*Exercise description*
Search the material for the string "work" and copy each line where it occurs.
*** Opening Data shown ***
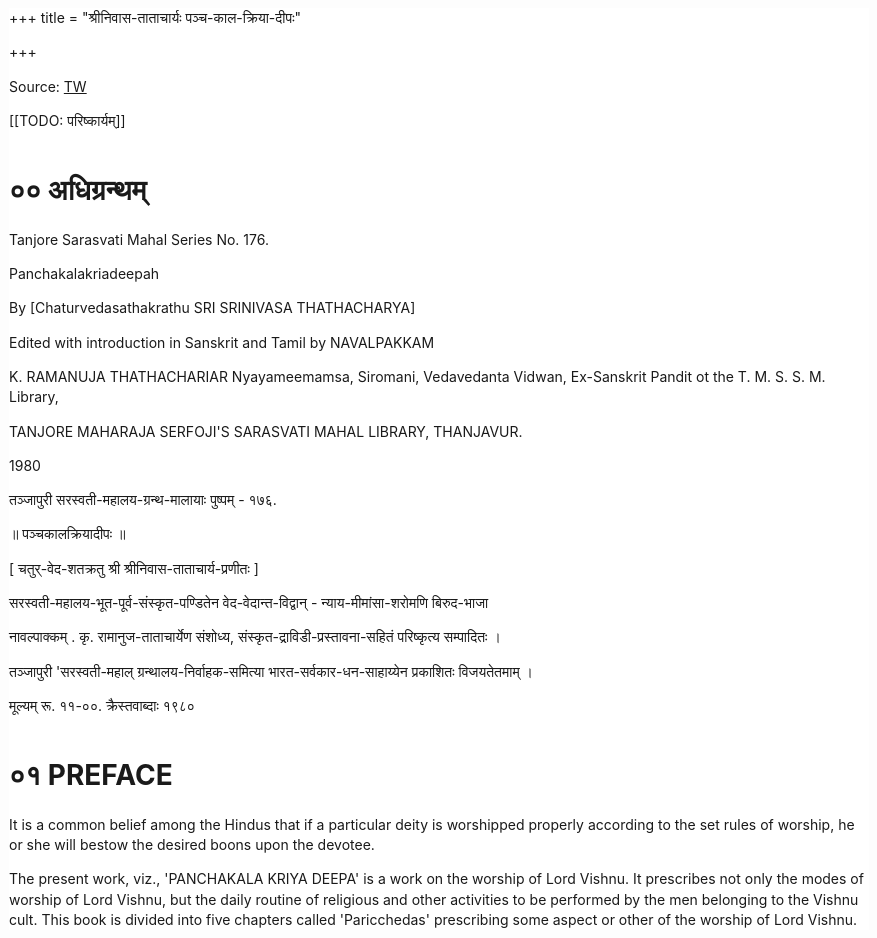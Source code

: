 +++
title = "श्रीनिवास-ताताचार्यः पञ्च-काल-क्रिया-दीपः"

+++


Source: [TW](https://archive.org/details/HCAO_pancha-kala-kriya-dipa-by-shrinivas-tathacharya-edited-by-ramanuja-tathachariar-)

[[TODO: परिष्कार्यम्]]

# ०० अधिग्रन्थम्

Tanjore Sarasvati Mahal Series No. 176. 

Panchakalakriadeepah 

By 
[Chaturvedasathakrathu 
SRI SRINIVASA THATHACHARYA] 

Edited with introduction in Sanskrit and Tamil
by
NAVALPAKKAM

K. RAMANUJA THATHACHARIAR
Nyayameemamsa, Siromani,
Vedavedanta Vidwan,
Ex-Sanskrit Pandit ot the T. M. S. S. M. Library,

TANJORE MAHARAJA SERFOJI'S 
SARASVATI MAHAL LIBRARY, THANJAVUR.

1980

 
तञ्जापुरी सरस्वती-महालय-ग्रन्थ-मालायाः पुष्पम् - १७६. 

॥ पञ्चकालक्रियादीपः ॥ 

[ चतुर्-वेद-शतक्रतु श्री श्रीनिवास-ताताचार्य-प्रणीतः ] 

सरस्वती-महालय-भूत-पूर्व-संस्कृत-पण्डितेन वेद-वेदान्त-विद्वान् - न्याय-मीमांसा-शरोमणि बिरुद-भाजा 

नावल्पाक्कम् . कृ. रामानुज-ताताचार्येण 
संशोध्य, संस्कृत-द्राविडी-प्रस्तावना-सहितं परिष्कृत्य सम्पादितः । 

तञ्जापुरी 'सरस्वती-महाल् ग्रन्थालय-निर्वाहक-समित्या भारत-सर्वकार-धन-साहाय्येन प्रकाशितः विजयतेतमाम् । 

मूल्यम् रू. ११-००. 
क्रैस्तवाब्दाः १९८० 
# ०१ PREFACE

It is a common belief among the Hindus that if a particular deity is worshipped properly according to the set rules of worship, he or she will bestow the desired boons upon the devotee. 

The present work, viz., 
'PANCHAKALA KRIYA DEEPA' is a work on the worship of Lord Vishnu. It prescribes not only the modes of worship of Lord Vishnu, but the daily routine of religious and other activities to be performed by the men belonging to the Vishnu cult. This book is divided into five chapters called 'Paricchedas' prescribing some aspect or other of the worship of Lord Vishnu.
*** Closing Data shown ***
*Answer to this problem*
The present work, viz., 
'PANCHAKALA KRIYA DEEPA' is a work on the worship of Lord Vishnu. It prescribes not only the modes of worship of Lord Vishnu, but the daily routine of religious and other activities to be performed by the men belonging to the Vishnu cult. This book is divided into five chapters called 'Paricchedas' prescribing some aspect or other of the worship of Lord Vishnu.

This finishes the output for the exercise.